What you will do – Your answer is a copy of every line in the records where "Uploading" appears.

[Start of section]

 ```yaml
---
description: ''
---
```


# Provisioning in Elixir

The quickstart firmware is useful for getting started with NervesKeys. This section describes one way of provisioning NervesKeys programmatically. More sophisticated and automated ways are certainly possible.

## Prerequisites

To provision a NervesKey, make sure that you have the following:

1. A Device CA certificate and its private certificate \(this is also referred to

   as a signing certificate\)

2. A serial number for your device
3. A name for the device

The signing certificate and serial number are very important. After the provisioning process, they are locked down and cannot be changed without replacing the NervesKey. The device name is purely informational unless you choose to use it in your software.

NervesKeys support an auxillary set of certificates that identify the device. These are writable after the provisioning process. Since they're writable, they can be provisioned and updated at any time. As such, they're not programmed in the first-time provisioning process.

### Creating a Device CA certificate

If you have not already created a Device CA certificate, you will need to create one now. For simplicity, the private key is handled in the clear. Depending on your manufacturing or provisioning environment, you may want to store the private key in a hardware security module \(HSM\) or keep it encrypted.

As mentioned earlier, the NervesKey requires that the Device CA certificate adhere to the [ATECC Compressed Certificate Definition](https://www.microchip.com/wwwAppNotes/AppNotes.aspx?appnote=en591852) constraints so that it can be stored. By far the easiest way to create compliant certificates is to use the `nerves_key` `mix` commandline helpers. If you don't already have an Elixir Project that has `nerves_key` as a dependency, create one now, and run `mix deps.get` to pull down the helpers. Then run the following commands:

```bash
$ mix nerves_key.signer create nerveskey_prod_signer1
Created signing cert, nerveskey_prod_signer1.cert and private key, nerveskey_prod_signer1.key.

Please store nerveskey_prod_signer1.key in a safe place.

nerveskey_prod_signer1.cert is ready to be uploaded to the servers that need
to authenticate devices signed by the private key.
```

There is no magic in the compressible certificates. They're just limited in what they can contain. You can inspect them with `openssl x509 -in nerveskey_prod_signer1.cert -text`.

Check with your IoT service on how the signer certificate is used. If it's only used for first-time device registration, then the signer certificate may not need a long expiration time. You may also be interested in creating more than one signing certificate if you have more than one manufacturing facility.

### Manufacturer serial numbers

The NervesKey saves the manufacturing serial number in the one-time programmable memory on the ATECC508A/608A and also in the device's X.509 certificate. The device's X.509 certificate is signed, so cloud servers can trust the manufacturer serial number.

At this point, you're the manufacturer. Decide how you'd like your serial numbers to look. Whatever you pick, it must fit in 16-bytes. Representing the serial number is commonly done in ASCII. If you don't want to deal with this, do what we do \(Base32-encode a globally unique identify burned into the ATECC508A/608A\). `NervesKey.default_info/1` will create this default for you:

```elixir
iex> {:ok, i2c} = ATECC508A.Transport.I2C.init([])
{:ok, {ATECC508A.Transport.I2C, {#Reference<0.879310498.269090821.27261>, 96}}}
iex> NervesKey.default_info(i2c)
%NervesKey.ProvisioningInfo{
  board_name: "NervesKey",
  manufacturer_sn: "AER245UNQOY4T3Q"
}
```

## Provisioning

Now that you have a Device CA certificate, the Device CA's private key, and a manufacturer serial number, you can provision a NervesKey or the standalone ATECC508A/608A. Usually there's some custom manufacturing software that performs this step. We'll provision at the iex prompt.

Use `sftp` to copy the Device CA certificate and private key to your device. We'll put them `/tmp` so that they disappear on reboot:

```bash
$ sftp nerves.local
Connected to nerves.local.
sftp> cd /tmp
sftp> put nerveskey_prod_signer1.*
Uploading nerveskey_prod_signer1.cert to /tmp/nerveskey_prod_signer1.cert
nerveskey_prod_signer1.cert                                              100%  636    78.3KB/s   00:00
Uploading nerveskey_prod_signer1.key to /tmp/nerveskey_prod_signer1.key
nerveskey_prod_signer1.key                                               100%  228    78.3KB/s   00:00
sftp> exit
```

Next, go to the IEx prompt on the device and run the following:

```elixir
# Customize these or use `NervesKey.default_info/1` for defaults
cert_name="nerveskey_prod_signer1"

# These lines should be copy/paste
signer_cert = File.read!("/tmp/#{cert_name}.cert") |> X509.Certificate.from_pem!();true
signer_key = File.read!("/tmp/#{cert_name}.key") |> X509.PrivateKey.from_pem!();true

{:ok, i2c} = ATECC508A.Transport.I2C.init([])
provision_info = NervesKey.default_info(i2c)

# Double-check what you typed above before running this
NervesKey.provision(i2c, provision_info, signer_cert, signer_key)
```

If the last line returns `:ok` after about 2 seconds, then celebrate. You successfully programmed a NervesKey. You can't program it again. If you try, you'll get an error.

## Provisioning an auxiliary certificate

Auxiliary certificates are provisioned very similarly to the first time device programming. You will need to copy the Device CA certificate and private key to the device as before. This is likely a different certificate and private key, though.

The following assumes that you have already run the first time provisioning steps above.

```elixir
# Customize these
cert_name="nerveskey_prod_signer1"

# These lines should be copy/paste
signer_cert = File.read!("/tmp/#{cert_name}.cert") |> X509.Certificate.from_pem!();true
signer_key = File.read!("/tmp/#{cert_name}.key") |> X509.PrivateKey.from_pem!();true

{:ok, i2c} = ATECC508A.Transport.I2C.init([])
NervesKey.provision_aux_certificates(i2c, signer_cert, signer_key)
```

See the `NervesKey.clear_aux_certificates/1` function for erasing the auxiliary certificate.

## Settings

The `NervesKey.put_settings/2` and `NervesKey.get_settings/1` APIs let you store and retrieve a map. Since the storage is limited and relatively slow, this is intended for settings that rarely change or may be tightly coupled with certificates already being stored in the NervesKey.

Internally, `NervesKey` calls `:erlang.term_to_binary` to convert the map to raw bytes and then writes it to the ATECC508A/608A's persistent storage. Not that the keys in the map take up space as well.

[End of section]

Exercise solution –
Uploading nerveskey_prod_signer1.cert to /tmp/nerveskey_prod_signer1.cert
Uploading nerveskey_prod_signer1.key to /tmp/nerveskey_prod_signer1.key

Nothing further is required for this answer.